=== Section Start ===

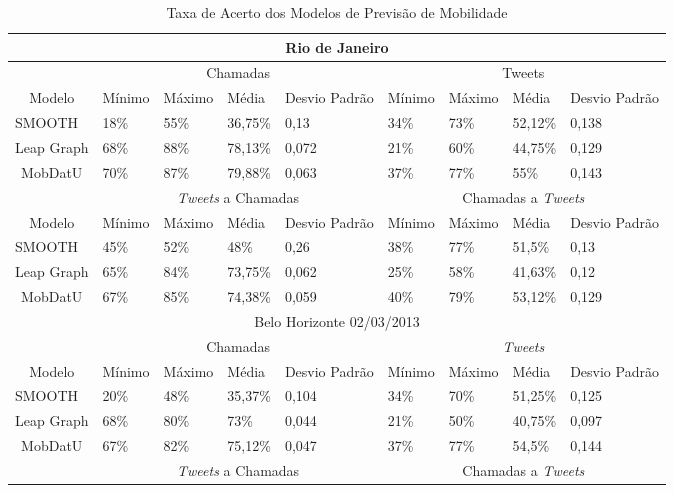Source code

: \documentclass[10pt, a4paper, onecolumn, conference, compsocconf]{IEEEtran}
\begin{document}
\begin{table}[httt!]
\centering
\caption{Taxa de Acerto dos Modelos de Previsão de Mobilidade}
\label{tab:taxa} 
\begin{tabular}{|c|p{1.0cm}|p{1.0cm}|p{1.0cm}|p{1.0cm}|p{1.0cm}|p{1.0cm}|p{1.0cm}|p{1.0cm}|} 
\cline{1-9} 
\multicolumn{9}{|c|}{Rio de Janeiro} \\ \hline
& \multicolumn{4}{|c|}{Chamadas} & \multicolumn{4}{|c|}{Tweets}  \\
\cline{2-9} 
Modelo & Mínimo & Máximo & Média & Desvio Padrão & Mínimo & Máximo & Média & Desvio Padrão\\
\hline
\multicolumn{1}{|l|}{SMOOTH} & 18\% & 55\% & 36,75\% & 0,13 & 34\% & 73\% & 52,12\% & 0,138 \\
\multicolumn{1}{|l|}{Leap Graph} & 68\% & 88\% & 78,13\% & 0,072 & 21\% & 60\% & 44,75\% & 0,129\\
\multicolumn{1}{|1|}{MobDatU} & 70\% & 87\% & 79,88\% & 0,063 & 37\% & 77\% & 55\% & 0,143\\ 
\cline{1-9} 
& \multicolumn{4}{|c|}{\textit{Tweets} a Chamadas} & \multicolumn{4}{|c|}{Chamadas a \textit{Tweets}} \\
\cline{2-9} 
Modelo & Mínimo & Máximo & Média & Desvio Padrão & Mínimo & Máximo & Média & Desvio Padrão\\
\hline
\multicolumn{1}{|l|}{SMOOTH} & 45\% & 52\% & 48\% & 0,26 & 38\% & 77\% & 51,5\% & 0,13\\
\multicolumn{1}{|l|}{Leap Graph} & 65\% & 84\% & 73,75\% & 0,062 & 25\% & 58\% & 41,63\% & 0,12\\
\multicolumn{1}{|1|}{MobDatU} & 67\% & 85\% & 74,38\% & 0,059 & 40\% & 79\% & 53,12\% & 0,129\\ 
\cline{1-9}
\hline
\multicolumn{9}{|c|}{Belo Horizonte 02/03/2013} \\ \hline
& \multicolumn{4}{|c|}{Chamadas} & \multicolumn{4}{|c|}{\textit{Tweets}}  \\
\cline{2-9} 
Modelo & Mínimo & Máximo & Média & Desvio Padrão & Mínimo & Máximo & Média & Desvio Padrão\\
\hline
\multicolumn{1}{|l|}{SMOOTH} & 20\% & 48\% & 35,37\% & 0,104 & 34\% & 70\% & 51,25\% & 0,125 \\
\multicolumn{1}{|l|}{Leap Graph} & 68\% & 80\% & 73\% & 0,044 & 21\% & 50\% & 40,75\% & 0,097 \\
\multicolumn{1}{|1|}{MobDatU} & 67\% & 82\% & 75,12\% & 0,047 & 37\% & 77\% & 54,5\% & 0,144\\ 
\cline{1-9} 
& \multicolumn{4}{|c|}{\textit{Tweets} a Chamadas} & \multicolumn{4}{|c|}{Chamadas a \textit{Tweets}} \\

\end{tabular}
\end{table}
\end{document}
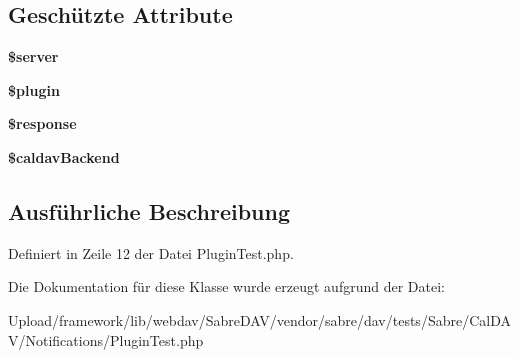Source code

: \subsection*{Geschützte Attribute}
\begin{DoxyCompactItemize}
\item 
\mbox{\label{class_sabre_1_1_cal_d_a_v_1_1_notifications_1_1_plugin_test_a82fac70339bb9024ee6dbe3890302a35}} 
{\bfseries \$server}
\item 
\mbox{\label{class_sabre_1_1_cal_d_a_v_1_1_notifications_1_1_plugin_test_a2711950c69de1f6421e0cc73842fa1d0}} 
{\bfseries \$plugin}
\item 
\mbox{\label{class_sabre_1_1_cal_d_a_v_1_1_notifications_1_1_plugin_test_a1cfc9171cc809c3694b781a85c27794b}} 
{\bfseries \$response}
\item 
\mbox{\label{class_sabre_1_1_cal_d_a_v_1_1_notifications_1_1_plugin_test_a20ac7f577e77c09485b71f7bfbbbbb06}} 
{\bfseries \$caldav\+Backend}
\end{DoxyCompactItemize}


\subsection{Ausführliche Beschreibung}


Definiert in Zeile 12 der Datei Plugin\+Test.\+php.



Die Dokumentation für diese Klasse wurde erzeugt aufgrund der Datei\+:\begin{DoxyCompactItemize}
\item 
Upload/framework/lib/webdav/\+Sabre\+D\+A\+V/vendor/sabre/dav/tests/\+Sabre/\+Cal\+D\+A\+V/\+Notifications/Plugin\+Test.\+php\end{DoxyCompactItemize}
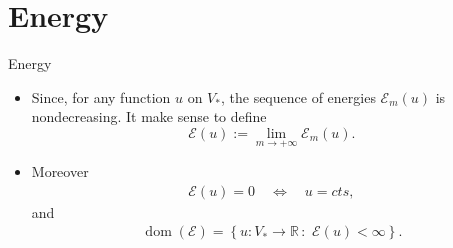 \section{Energy}
\begin{frame}{Energy}
\begin{itemize}
\item Since, for any function $u$ on $V_*$, the sequence of energies $\mathcal{E}_{m}(u)$ is nondecreasing. It make sense to define 
$$
\mathcal{E}(u):=\lim_{m\rightarrow +\infty}\mathcal{E}_{m}(u).
$$

\item Moreover 
\begin{align}\label{when energy vanish}
\mathcal{E}(u)=0 \quad \Leftrightarrow \quad u=cts, 
\end{align}
and 
\begin{align}\label{dom energy}
\operatorname{dom}(\mathcal{E})=\left\{ u:V_*\rightarrow \mathbb{R}\,:\,\, \mathcal{E}(u)<\infty \right\}.
\end{align}
\end{itemize}
\end{frame}

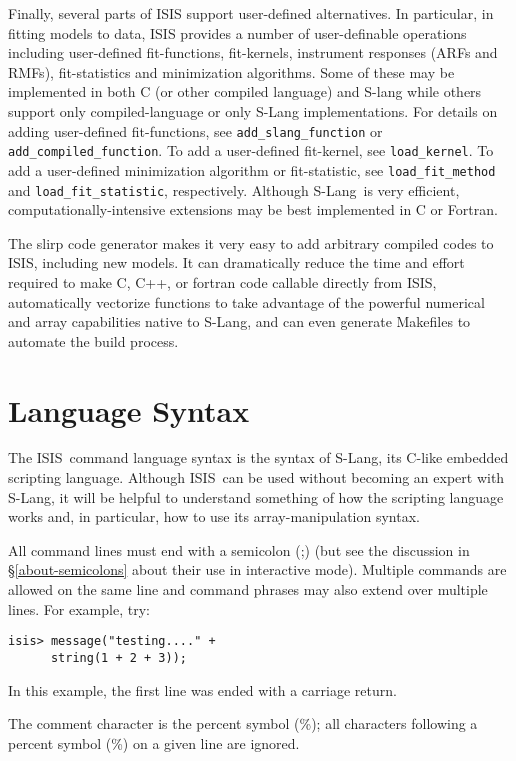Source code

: \documentclass{book}
\newcommand{\isisx}{{\sc ISIS~}}
\newcommand{\isis}{{\sc ISIS}}
\newcommand{\slang}{{\sc S-Lang}}
\begin{document}
Finally, several parts of ISIS support user-defined
alternatives. In particular, in fitting models to data, ISIS
provides a number of user-definable operations including
user-defined fit-functions, fit-kernels, instrument responses
(ARFs and RMFs), fit-statistics and minimization algorithms.
Some of these may be implemented in both C (or other compiled
language) and S-lang while others support only
compiled-language or only S-Lang implementations. For details
on adding user-defined fit-functions, see
\verb|add_slang_function| or \verb|add_compiled_function|. To
add a user-defined fit-kernel, see \verb|load_kernel|. To add a
user-defined minimization algorithm or fit-statistic, see
\verb|load_fit_method| and \verb|load_fit_statistic|,
respectively. Although \slang\ is very efficient,
computationally-intensive extensions may be best implemented in
C or Fortran.

The {\sc slirp} code generator makes it very easy to add
arbitrary compiled codes to \isis, including new models.  It
can dramatically reduce the time and effort required to make C,
C++, or {\sc fortran} code callable directly from \isis,
automatically vectorize functions to take advantage of the
powerful numerical and array capabilities native to \slang, and
can even generate Makefiles to automate the build process.

\section{Language Syntax}

The \isisx command language syntax is the syntax of \slang, its
C-like embedded scripting language. Although \isisx can be used
without becoming an expert with \slang, it will be helpful to
understand something of how the scripting language works and, in
particular, how to use its array-manipulation syntax.

All command lines must end with a semicolon (;) (but see the
discussion in \S\ref{about-semicolons} about their use in
interactive mode). Multiple commands are allowed on the same line
and command phrases may also extend over multiple lines.  For
example, try:
\begin{verbatim}
isis> message("testing...." +
      string(1 + 2 + 3));
\end{verbatim}
In this example, the first line was ended with a carriage return.

The comment character is the percent symbol (\%);  all characters
following a percent symbol (\%) on a given line are ignored.
\end{document}
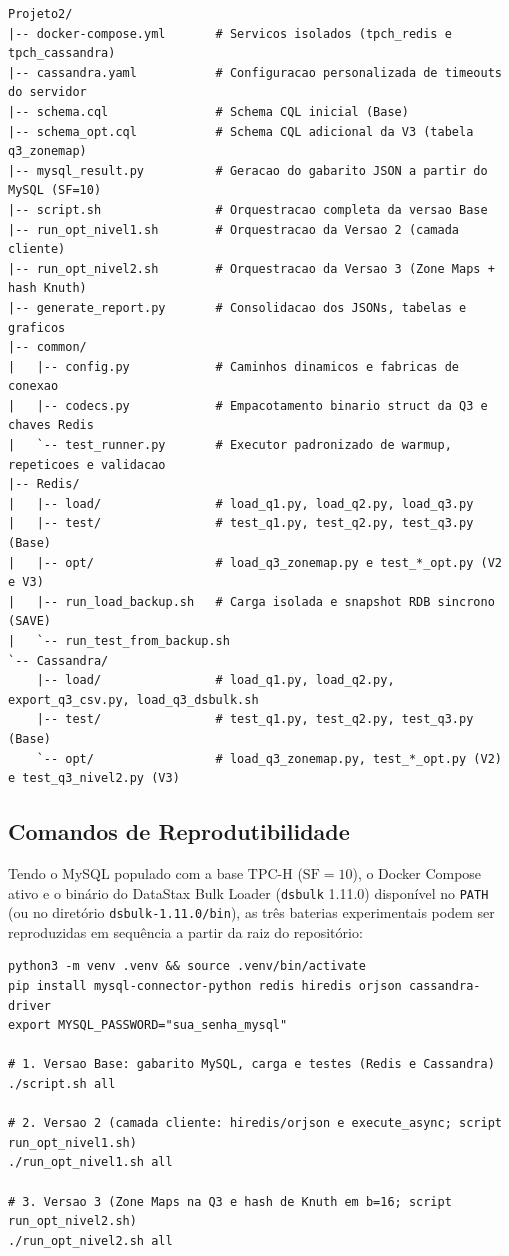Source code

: \documentclass[12pt,a4paper]{article}
\begin{document}
\begin{lstlisting}[caption={Organização dos arquivos-fonte no repositório do projeto.}]
Projeto2/
|-- docker-compose.yml       # Servicos isolados (tpch_redis e tpch_cassandra)
|-- cassandra.yaml           # Configuracao personalizada de timeouts do servidor
|-- schema.cql               # Schema CQL inicial (Base)
|-- schema_opt.cql           # Schema CQL adicional da V3 (tabela q3_zonemap)
|-- mysql_result.py          # Geracao do gabarito JSON a partir do MySQL (SF=10)
|-- script.sh                # Orquestracao completa da versao Base
|-- run_opt_nivel1.sh        # Orquestracao da Versao 2 (camada cliente)
|-- run_opt_nivel2.sh        # Orquestracao da Versao 3 (Zone Maps + hash Knuth)
|-- generate_report.py       # Consolidacao dos JSONs, tabelas e graficos
|-- common/
|   |-- config.py            # Caminhos dinamicos e fabricas de conexao
|   |-- codecs.py            # Empacotamento binario struct da Q3 e chaves Redis
|   `-- test_runner.py       # Executor padronizado de warmup, repeticoes e validacao
|-- Redis/
|   |-- load/                # load_q1.py, load_q2.py, load_q3.py
|   |-- test/                # test_q1.py, test_q2.py, test_q3.py (Base)
|   |-- opt/                 # load_q3_zonemap.py e test_*_opt.py (V2 e V3)
|   |-- run_load_backup.sh   # Carga isolada e snapshot RDB sincrono (SAVE)
|   `-- run_test_from_backup.sh
`-- Cassandra/
    |-- load/                # load_q1.py, load_q2.py, export_q3_csv.py, load_q3_dsbulk.sh
    |-- test/                # test_q1.py, test_q2.py, test_q3.py (Base)
    `-- opt/                 # load_q3_zonemap.py, test_*_opt.py (V2) e test_q3_nivel2.py (V3)
\end{lstlisting}

\subsection*{Comandos de Reprodutibilidade}
Tendo o MySQL populado com a base TPC-H ($\text{SF}=10$), o Docker Compose ativo e o binário do DataStax Bulk Loader (\texttt{dsbulk} 1.11.0) disponível no \texttt{PATH} (ou no diretório \texttt{dsbulk-1.11.0/bin}), as três baterias experimentais podem ser reproduzidas em sequência a partir da raiz do repositório:

\begin{lstlisting}[caption={Sequência de comandos para preparar o ambiente e reproduzir Base, Versão 2 e Versão 3.}]
python3 -m venv .venv && source .venv/bin/activate
pip install mysql-connector-python redis hiredis orjson cassandra-driver
export MYSQL_PASSWORD="sua_senha_mysql"

# 1. Versao Base: gabarito MySQL, carga e testes (Redis e Cassandra)
./script.sh all

# 2. Versao 2 (camada cliente: hiredis/orjson e execute_async; script run_opt_nivel1.sh)
./run_opt_nivel1.sh all

# 3. Versao 3 (Zone Maps na Q3 e hash de Knuth em b=16; script run_opt_nivel2.sh)
./run_opt_nivel2.sh all
\end{lstlisting}
\end{document}
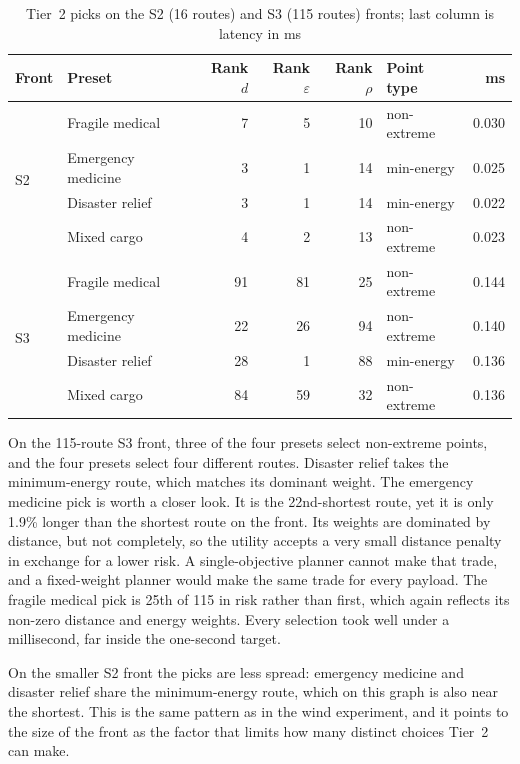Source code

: \documentclass{ssnreview}
\begin{document}
\begin{table}[H]
\centering\caption{Tier~2 picks on the S2 (16 routes) and S3 (115 routes) fronts; last column is latency in ms}\label{tab:tier2}\footnotesize\setlength{\tabcolsep}{4pt}
\begin{tabular}{l l r r r l r}
\toprule
\textbf{Front} & \textbf{Preset} & \textbf{Rank $d$} & \textbf{Rank $\varepsilon$} & \textbf{Rank $\rho$} & \textbf{Point type} & \textbf{ms}\\
\midrule
\multirow{4}{*}{S2} & Fragile medical    & 7  & 5  & 10 & non-extreme & 0.030\\
                    & Emergency medicine & 3  & 1  & 14 & min-energy  & 0.025\\
                    & Disaster relief    & 3  & 1  & 14 & min-energy  & 0.022\\
                    & Mixed cargo        & 4  & 2  & 13 & non-extreme & 0.023\\
\midrule
\multirow{4}{*}{S3} & Fragile medical    & 91 & 81 & 25 & non-extreme & 0.144\\
                    & Emergency medicine & 22 & 26 & 94 & non-extreme & 0.140\\
                    & Disaster relief    & 28 & 1  & 88 & min-energy  & 0.136\\
                    & Mixed cargo        & 84 & 59 & 32 & non-extreme & 0.136\\
\bottomrule
\end{tabular}
\end{table}

On the 115-route S3 front, three of the four presets select non-extreme points, and the
four presets select four different routes. Disaster relief takes the minimum-energy
route, which matches its dominant weight. The emergency medicine pick is worth a closer
look. It is the 22nd-shortest route, yet it is only 1.9\% longer than the shortest route
on the front. Its weights are dominated by distance, but not completely, so the utility
accepts a very small distance penalty in exchange for a lower risk. A single-objective
planner cannot make that trade, and a fixed-weight planner would make the same trade for
every payload. The fragile medical pick is 25th of 115 in risk rather than first, which
again reflects its non-zero distance and energy weights. Every selection took well under
a millisecond, far inside the one-second target.

On the smaller S2 front the picks are less spread: emergency medicine and disaster
relief share the minimum-energy route, which on this graph is also near the shortest. This
is the same pattern as in the wind experiment, and it points to the size of the front as
the factor that limits how many distinct choices Tier~2 can make.
\end{document}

=== Section End ===

Reply with exactly the lines from the one containing "is the same" to the last line of the material, inclusive, and with nothing more.

is the same pattern as in the wind experiment, and it points to the size of the front as
the factor that limits how many distinct choices Tier~2 can make.
\end{document}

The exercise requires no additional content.